A more compact construction with size $O(2^n)$ is based on the same idea, but we compute all the conjunctions $K_a$ together by a circuit of complexity $O(2^n)$. The idea is to use recursion and divide $n$ in half.

For a tuple $x = (x_1, \dots, x_n)$ consider its left half $\check{x} = (x_1, \dots, x_{\lceil n/2 \rceil})$ and its right half $\hat{x} = (x_{\lceil n/2 \rceil + 1}, \dots, x_n)$. Note that $K_a(x) = K_{\check{a}}(\check{x}) \wedge K_{\hat{a}}(\hat{x})$. So we can compute all conjunctions of $n$ variables as follows:

  1. compute all $2^{\lceil n/2 \rceil}$ conjunctions $K_{\check{a}}(\check{x})$ of the $\lceil n/2 \rceil$ variables in the left half
  2. compute all $2^{\lfloor n/2 \rfloor}$ conjunctions $K_{\hat{a}}(\hat{x})$ of the $\lfloor n/2 \rfloor$ variables in the right half
  3. Compute all $2^n$ possible conjunctions of the form $K_{\check{a}}(\check{x}) \wedge K_{\hat{a}}(\hat{x})$

Usually that is straightforward, but you have a restriction that the fanout must be $2$, so we cannot do the last step as the fanout of the gate computing $K_{\check{a}}(\check{x})$ is $2^{\lfloor n/2 \rfloor}$, and the fanout of each gate computing $K_{\hat{a}}(\hat{x})$ is $2^{\lceil n/2 \rceil}$. To deal with this, we use the fact that a gate with fanout $q$ can be replaced by $q-1$ gates with fanout $2$ as follows:

      1 1 1 1
|   | | | | |
+-O-+ | | | |
 /|   | | | |
| +-&-+ | | |
|  /|   | | |
| | +-&-+ | |
| |  /|   | |
| | | +-&-+ |
| | |  /|   |
| | | | +-&-+
| | | |  /|
| | | | | |

I hope the picture is clear. O denotes the original gate, and & is a conjunction gate, which propagates the same value because the second argument is $1$.
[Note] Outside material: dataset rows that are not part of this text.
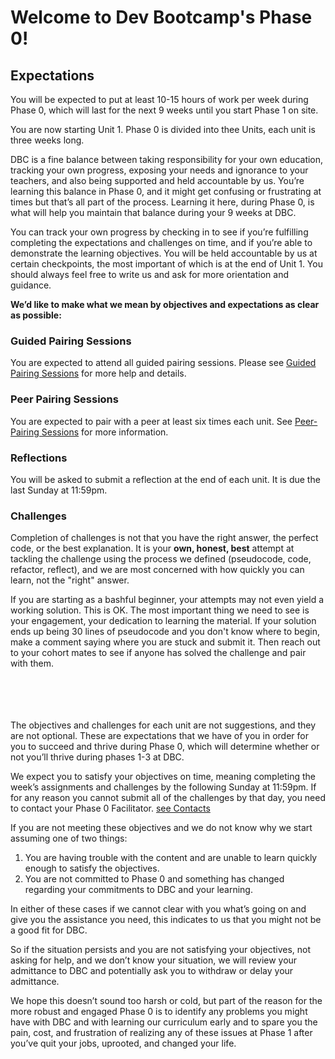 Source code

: # Welcome to Dev Bootcamp's Phase 0!


## Expectations
You will be expected to put at least 10-15 hours of work per week during Phase 0, which will last for the next 9 weeks until you start Phase 1 on site.

You are now starting Unit 1. Phase 0 is divided into thee Units, each unit is three weeks long.

DBC is a fine balance between taking responsibility for your own education, tracking your own progress, exposing your needs and ignorance to your teachers, and also being supported and held accountable by us.  You’re learning this balance in Phase 0, and it might get confusing or frustrating at times but that’s all part of the process.  Learning it here, during Phase 0, is what will help you maintain that balance during your 9 weeks at DBC.

You can track your own progress by checking in to see if you’re fulfilling completing the expectations and challenges on time, and if you’re able to demonstrate the learning objectives. You will be held accountable by us at certain checkpoints, the most important of which is at the end of Unit 1. You should always feel free  to write us and ask for more orientation and guidance.

**We’d like to make what we mean by objectives and expectations as clear as possible:**

### Guided Pairing Sessions
You are expected to attend all guided pairing sessions. Please see <a href="" target="_blank"> Guided Pairing Sessions</a> for more help and details. 
### Peer Pairing Sessions
You are expected to pair with a peer at least six times each unit. See <a href="" target="_blank"> Peer-Pairing Sessions</a> for more information. 
### Reflections
You will be asked to submit a reflection at the end of each unit. It is due the last Sunday at 11:59pm. 
### Challenges
Completion of challenges is not that you have the right answer, the perfect code, or the best explanation.  It is your **own, honest,  best** attempt at tackling the challenge using the process we defined (pseudocode, code, refactor, reflect), and we are most concerned with how quickly you can learn, not the "right" answer.  

If you are starting as a bashful beginner, your attempts may not even yield a working solution.  This is OK.  The most important thing we need to see is your engagement, your dedication to learning the material.  If your solution ends up being 30 lines of pseudocode and you don't know where to begin, make a comment saying where you are stuck and submit it.  Then reach out to your cohort mates to see if anyone has solved the challenge and pair with them.

<br>
<br>
<br>
<br>
The objectives and challenges for each unit are not suggestions, and they are not optional.  These are expectations that we have of you in order for you to succeed and thrive during Phase 0, which will determine whether or not you’ll thrive during phases 1-3 at DBC.

We expect you to satisfy your objectives on time, meaning completing the week’s assignments and challenges by the following Sunday at 11:59pm.  If for any reason you cannot submit all of the challenges by that day, you need to contact your Phase 0 Facilitator. <a href="" target="_blank">see Contacts </a>

If you are not meeting these objectives and we do not know why we start assuming one of two things:

1. You are having trouble with the content and are unable to learn quickly enough to satisfy the objectives.
2. You are not committed to Phase 0 and something has changed regarding your commitments to DBC and your learning.

In either of these cases if we cannot clear with you what’s going on and give you the assistance you need, this indicates to us that you might not be a good fit for DBC.

So if the situation persists and you are not satisfying your objectives, not asking for help, and we don’t know your situation, we will review your admittance to DBC and potentially ask you to withdraw or delay your admittance.

We hope this doesn’t sound too harsh or cold, but part of the reason for the more robust and engaged Phase 0 is to identify any problems you might have with DBC and with learning our curriculum early and to spare you the pain, cost, and frustration of realizing any of these issues at Phase 1 after you’ve quit your jobs, uprooted, and changed your life.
Let $S_n$ be the size of the constructed circuit. We have a recursion $$S_n \leq S_{\lceil n/2 \rceil} + S_{\lfloor n/2 \rfloor} + 2^n + 2^{\lceil n/2 \rceil} \cdot (2^{\lfloor n/2 \rfloor}-1) + 2^{\lfloor n/2 \rfloor}\cdot (2^{\lceil n/2 \rceil}-1)$$ Here the first $2^n$ are conjunctions required to compute $K_a$, and $2^{\lceil n/2 \rceil} \cdot (2^{\lfloor n/2 \rfloor} -1)$ and $2^{\lfloor n/2 \rfloor}\cdot (2^{\lceil n/2 \rceil} -1)$ count the chains of gates needed to establish fanout $2$. Simplifying, we get $$S_n \leq S_{\lceil n/2 \rceil} + S_{\lfloor n/2 \rfloor} + 3 \cdot 2^n$$ Then you can prove by induction that $S_n \leq a \cdot 2^n + b$ for appropriate $a$. I didn't check if $8 \cdot 2^n - 4$ works or not.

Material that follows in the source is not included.